Design Stage 4 involved testing ease of reproducibility of Colouring London open-source code and assessing the potential impact, for research into the building stock looking to improve its sustainability, resilience, efficiency and quality. Open-source code for the London prototype also need to be validated to ensure the system architecture could meet the operational needs of platform managers and users for other cities. During this design phase which was carried out, in 2018/19 at UCL, and from 2020 at the Alan Turing Institute, potential impact and applications, common barriers to set-up, governance models, as well as the need for additional features, protocols for collaborative working. It was concluded at this point that an academic reproduction model would be rolled out.

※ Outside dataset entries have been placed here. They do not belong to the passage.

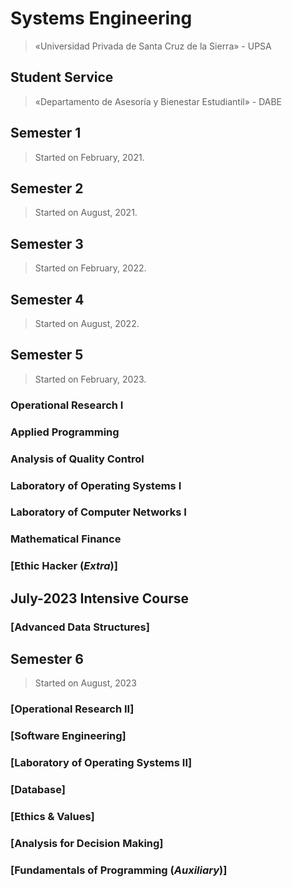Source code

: # Systems Engineering

> «Universidad Privada de Santa Cruz de la Sierra» - UPSA

## Student Service

> «Departamento de Asesoría y Bienestar Estudiantil» - DABE

## Semester 1

> Started on February, 2021.

## Semester 2

> Started on August, 2021.

## Semester 3

> Started on February, 2022.

## Semester 4

> Started on August, 2022.

## Semester 5

> Started on February, 2023.

### Operational Research I

### Applied Programming

### Analysis of Quality Control

### Laboratory of Operating Systems I

### Laboratory of Computer Networks I

### Mathematical Finance

### [Ethic Hacker (*Extra*)]

## July-2023 Intensive Course

### [Advanced Data Structures]

## Semester 6

> Started on August, 2023

### [Operational Research II]

### [Software Engineering]

### [Laboratory of Operating Systems II]

### [Database]

### [Ethics & Values]

### [Analysis for Decision Making]

### [Fundamentals of Programming (*Auxiliary*)]
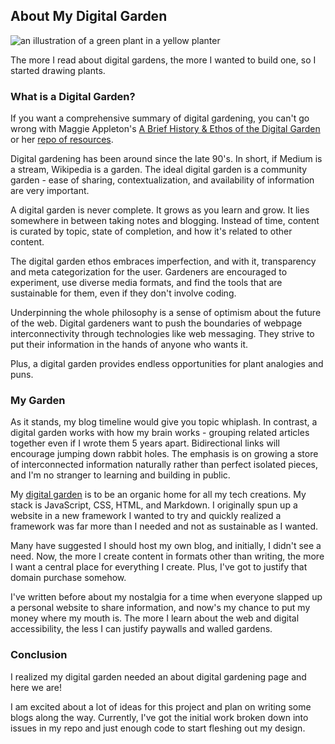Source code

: ## About My Digital Garden

![an illustration of a green plant in a yellow planter](https://images.abbeyperini.com/digital-garden/plant-cover.png)

The more I read about digital gardens, the more I wanted to build one, so I started drawing plants.

### What is a Digital Garden?

If you want a comprehensive summary of digital gardening, you can't go wrong with Maggie Appleton's [A Brief History & Ethos of the Digital Garden](https://maggieappleton.com/garden-history) or her [repo of resources](https://github.com/MaggieAppleton/digital-gardeners).

Digital gardening has been around since the late 90's. In short, if Medium is a stream, Wikipedia is a garden. The ideal digital garden is a community garden - ease of sharing, contextualization, and availability of information are very important.

A digital garden is never complete. It grows as you learn and grow. It lies somewhere in between taking notes and blogging. Instead of time, content is curated by topic, state of completion, and how it's related to other content.

The digital garden ethos embraces imperfection, and with it, transparency and meta categorization for the user. Gardeners are encouraged to experiment, use diverse media formats, and find the tools that are sustainable for them, even if they don't involve coding.

Underpinning the whole philosophy is a sense of optimism about the future of the web. Digital gardeners want to push the boundaries of webpage interconnectivity through technologies like web messaging. They strive to put their information in the hands of anyone who wants it.

Plus, a digital garden provides endless opportunities for plant analogies and puns.

### My Garden

As it stands, my blog timeline would give you topic whiplash. In contrast, a digital garden works with how my brain works - grouping related articles together even if I wrote them 5 years apart. Bidirectional links will encourage jumping down rabbit holes. The emphasis is on growing a store of interconnected information naturally rather than perfect isolated pieces, and I'm no stranger to learning and building in public.

My [digital garden](https://github.com/abbeyperini/digital-garden) is to be an organic home for all my tech creations. My stack is JavaScript, CSS, HTML, and Markdown. I originally spun up a website in a new framework I wanted to try and quickly realized a framework was far more than I needed and not as sustainable as I wanted.

Many have suggested I should host my own blog, and initially, I didn't see a need. Now, the more I create content in formats other than writing, the more I want a central place for everything I create. Plus, I've got to justify that domain purchase somehow.

I've written before about my nostalgia for a time when everyone slapped up a personal website to share information, and now's my chance to put my money where my mouth is. The more I learn about the web and digital accessibility, the less I can justify paywalls and walled gardens.

### Conclusion

I realized my digital garden needed an about digital gardening page and here we are!

I am excited about a lot of ideas for this project and plan on writing some blogs along the way. Currently, I've got the initial work broken down into issues in my repo and just enough code to start fleshing out my design.
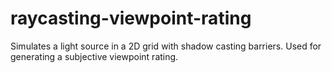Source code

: # raycasting-viewpoint-rating
Simulates a light source in a 2D grid with shadow casting barriers. Used for generating a subjective viewpoint rating.

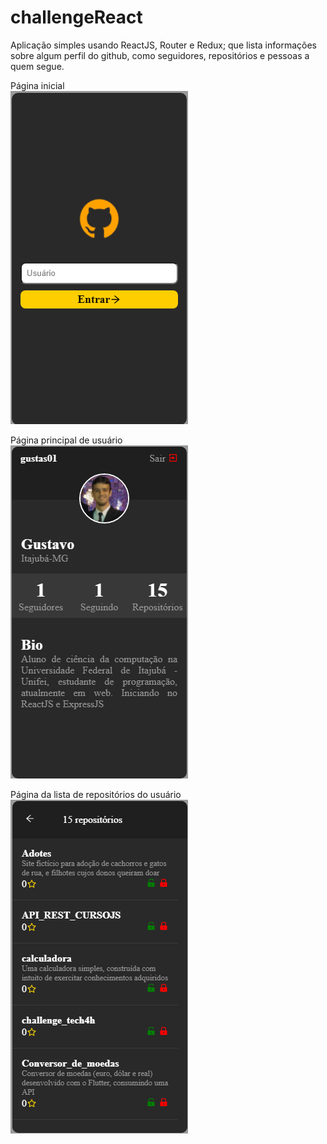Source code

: # challengeReact
Aplicação simples usando ReactJS, Router e Redux; que lista informações sobre algum perfil do github, como seguidores, repositórios e pessoas a quem segue. 

Página inicial <br>
<img src="imgs/pag_inicial.png">

Página principal de usuário <br>
<img src="imgs/pag_principal_de_usuario.png">

Página da lista de repositórios do usuário <br>
<img src="imgs/pag_repositorios.png">
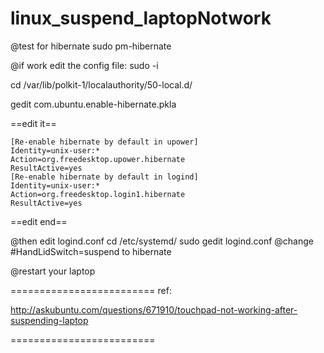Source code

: # linux_suspend_laptopNotwork

@test for hibernate
sudo pm-hibernate

@if work edit the config file:
sudo -i

cd /var/lib/polkit-1/localauthority/50-local.d/

gedit com.ubuntu.enable-hibernate.pkla

==edit it==

    [Re-enable hibernate by default in upower]
    Identity=unix-user:*
    Action=org.freedesktop.upower.hibernate
    ResultActive=yes
    [Re-enable hibernate by default in logind]
    Identity=unix-user:*
    Action=org.freedesktop.login1.hibernate
    ResultActive=yes
    
==edit end==

@then edit logind.conf
cd /etc/systemd/
sudo gedit logind.conf
@change #HandLidSwitch=suspend to hibernate

@restart your laptop 

=========================
ref:

http://askubuntu.com/questions/671910/touchpad-not-working-after-suspending-laptop

=========================
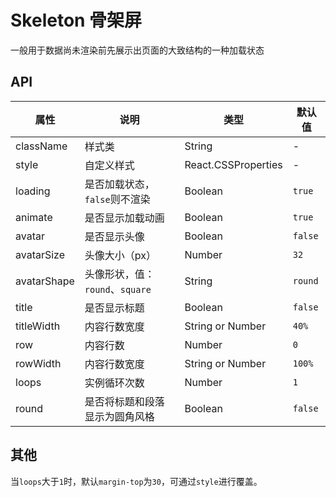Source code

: 
# Skeleton 骨架屏

一般用于数据尚未渲染前先展示出页面的大致结构的一种加载状态

<code src="./demos/index.tsx"></code>

## API

属性 | 说明 | 类型 | 默认值
----|-----|------|------
| className | 样式类  | String |  - |
| style | 自定义样式  | React.CSSProperties  | -  |
| loading | 是否加载状态， `false`则不渲染   | Boolean  | `true`  |
| animate |   是否显示加载动画  | Boolean  | `true` |
| avatar  |  是否显示头像  | Boolean |  `false`  |
| avatarSize  |  头像大小（px） | Number |  `32`  |
| avatarShape |  头像形状，值：`round`、`square` | String |  `round`  |
| title |  是否显示标题 | Boolean |  `false`  |
| titleWidth  |  内容行数宽度 | String or Number |  `40%`  |
| row |  内容行数 | Number |  `0`  |
| rowWidth  |  内容行数宽度 | String or Number |  `100%`  |
| loops | 实例循环次数 | Number | `1` |
| round | 是否将标题和段落显示为圆角风格 | Boolean | `false` |

## 其他

当`loops`大于`1`时，默认`margin-top`为`30`，可通过`style`进行覆盖。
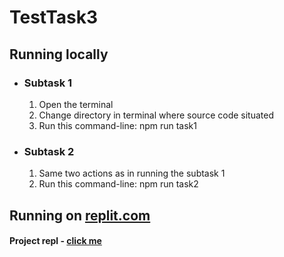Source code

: <h1>TestTask3</h1>

<h2>Running locally</h2>
<ul>
<li>
    <h3>Subtask 1</h3>
    <ol type="1">
        <li>Open the terminal</li>
        <li>Change directory in terminal where source code situated</li>
        <li>Run this command-line: <span>npm run task1</span></li>
    </ol>
</li>

<li>
    <h3>Subtask 2</h3>
    <ol type="1">
        <li>Same two actions as in running the subtask 1</li>
        <li>Run this command-line: <span>npm run task2</span></li>
    </ol>
</li>

</ul>

<h2>Running on <a href="https://replit.com/">replit.com</a></h2>

<h4> Project repl - <a href="https://replit.com/@Ninthchain/TestTaskRequests#info.txt">click me</a></h4>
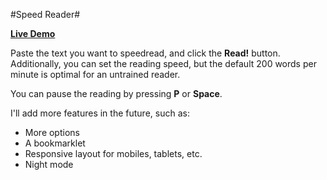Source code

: #Speed Reader#

[**Live Demo**](http://htmlpreview.github.com/?https://github.com/ofalvai/speed-reader/blob/master/speedreader.html)

Paste the text you want to speedread, and click the **Read!** button. Additionally, you can set the reading speed, but the default 200 words per minute is optimal for an untrained reader.

You can pause the reading by pressing **P** or **Space**.

I'll add more features in the future, such as:

- More options
- A bookmarklet
- Responsive layout for mobiles, tablets, etc.
- Night mode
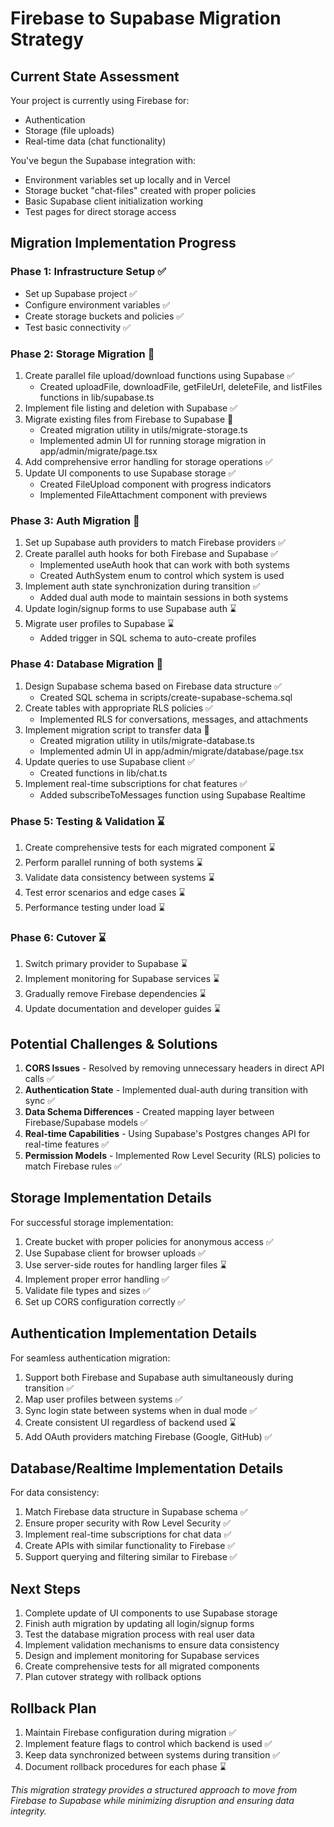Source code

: # Firebase to Supabase Migration Strategy

## Current State Assessment

Your project is currently using Firebase for:
- Authentication
- Storage (file uploads)
- Real-time data (chat functionality)

You've begun the Supabase integration with:
- Environment variables set up locally and in Vercel
- Storage bucket "chat-files" created with proper policies
- Basic Supabase client initialization working
- Test pages for direct storage access

## Migration Implementation Progress

### Phase 1: Infrastructure Setup ✅
- Set up Supabase project ✅
- Configure environment variables ✅
- Create storage buckets and policies ✅
- Test basic connectivity ✅

### Phase 2: Storage Migration 🔄
1. Create parallel file upload/download functions using Supabase ✅
   - Created uploadFile, downloadFile, getFileUrl, deleteFile, and listFiles functions in lib/supabase.ts
2. Implement file listing and deletion with Supabase ✅
3. Migrate existing files from Firebase to Supabase 🔄
   - Created migration utility in utils/migrate-storage.ts
   - Implemented admin UI for running storage migration in app/admin/migrate/page.tsx
4. Add comprehensive error handling for storage operations ✅
5. Update UI components to use Supabase storage ✅
   - Created FileUpload component with progress indicators
   - Implemented FileAttachment component with previews

### Phase 3: Auth Migration 🔄
1. Set up Supabase auth providers to match Firebase providers ✅
2. Create parallel auth hooks for both Firebase and Supabase ✅
   - Implemented useAuth hook that can work with both systems
   - Created AuthSystem enum to control which system is used
3. Implement auth state synchronization during transition ✅
   - Added dual auth mode to maintain sessions in both systems
4. Update login/signup forms to use Supabase auth ⌛
5. Migrate user profiles to Supabase ⌛
   - Added trigger in SQL schema to auto-create profiles

### Phase 4: Database Migration 🔄
1. Design Supabase schema based on Firebase data structure ✅
   - Created SQL schema in scripts/create-supabase-schema.sql
2. Create tables with appropriate RLS policies ✅
   - Implemented RLS for conversations, messages, and attachments
3. Implement migration script to transfer data 🔄
   - Created migration utility in utils/migrate-database.ts
   - Implemented admin UI in app/admin/migrate/database/page.tsx
4. Update queries to use Supabase client ✅
   - Created functions in lib/chat.ts
5. Implement real-time subscriptions for chat features ✅
   - Added subscribeToMessages function using Supabase Realtime

### Phase 5: Testing & Validation ⌛
1. Create comprehensive tests for each migrated component ⌛
2. Perform parallel running of both systems ⌛
3. Validate data consistency between systems ⌛
4. Test error scenarios and edge cases ⌛
5. Performance testing under load ⌛

### Phase 6: Cutover ⌛
1. Switch primary provider to Supabase ⌛
2. Implement monitoring for Supabase services ⌛
3. Gradually remove Firebase dependencies ⌛
4. Update documentation and developer guides ⌛

## Potential Challenges & Solutions

1. **CORS Issues** - Resolved by removing unnecessary headers in direct API calls ✅
2. **Authentication State** - Implemented dual-auth during transition with sync ✅
3. **Data Schema Differences** - Created mapping layer between Firebase/Supabase models ✅
4. **Real-time Capabilities** - Using Supabase's Postgres changes API for real-time features ✅
5. **Permission Models** - Implemented Row Level Security (RLS) policies to match Firebase rules ✅

## Storage Implementation Details

For successful storage implementation:
1. Create bucket with proper policies for anonymous access ✅
2. Use Supabase client for browser uploads ✅
3. Use server-side routes for handling larger files ⌛
4. Implement proper error handling ✅
5. Validate file types and sizes ✅
6. Set up CORS configuration correctly ✅

## Authentication Implementation Details

For seamless authentication migration:
1. Support both Firebase and Supabase auth simultaneously during transition ✅
2. Map user profiles between systems ✅
3. Sync login state between systems when in dual mode ✅
4. Create consistent UI regardless of backend used ⌛
5. Add OAuth providers matching Firebase (Google, GitHub) ✅

## Database/Realtime Implementation Details

For data consistency:
1. Match Firebase data structure in Supabase schema ✅
2. Ensure proper security with Row Level Security ✅
3. Implement real-time subscriptions for chat data ✅
4. Create APIs with similar functionality to Firebase ✅
5. Support querying and filtering similar to Firebase ✅

## Next Steps

1. Complete update of UI components to use Supabase storage
2. Finish auth migration by updating all login/signup forms 
3. Test the database migration process with real user data
4. Implement validation mechanisms to ensure data consistency
5. Design and implement monitoring for Supabase services
6. Create comprehensive tests for all migrated components
7. Plan cutover strategy with rollback options

## Rollback Plan

1. Maintain Firebase configuration during migration ✅
2. Implement feature flags to control which backend is used ✅
3. Keep data synchronized between systems during transition ✅
4. Document rollback procedures for each phase ⌛

*This migration strategy provides a structured approach to move from Firebase to Supabase while minimizing disruption and ensuring data integrity.*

Testing was originally planned to be carried in collaboration with academic partners in other UK cities. However international testing, prior to UK testing, was pursued owing to difficulties in extending the formal agreement with Ordnance Survey for access to UK building footprints for the country as a whole; to awareness of the need to maintain research and funding momentum- which waiting for UK permissions could have thrown off course; and to immediate interest from academic colleagues in Beirut in 2018/19 testing prototype code, offering immediate opportunities for testing knowledge and data exchange across countries. It was also identified that countries with greater ease of access to footprints and property tax data bases (often the richest source of building level data on stock composition) could assist in opening up these areas in the UK, by demonstrating the impact on scientific research of open data release.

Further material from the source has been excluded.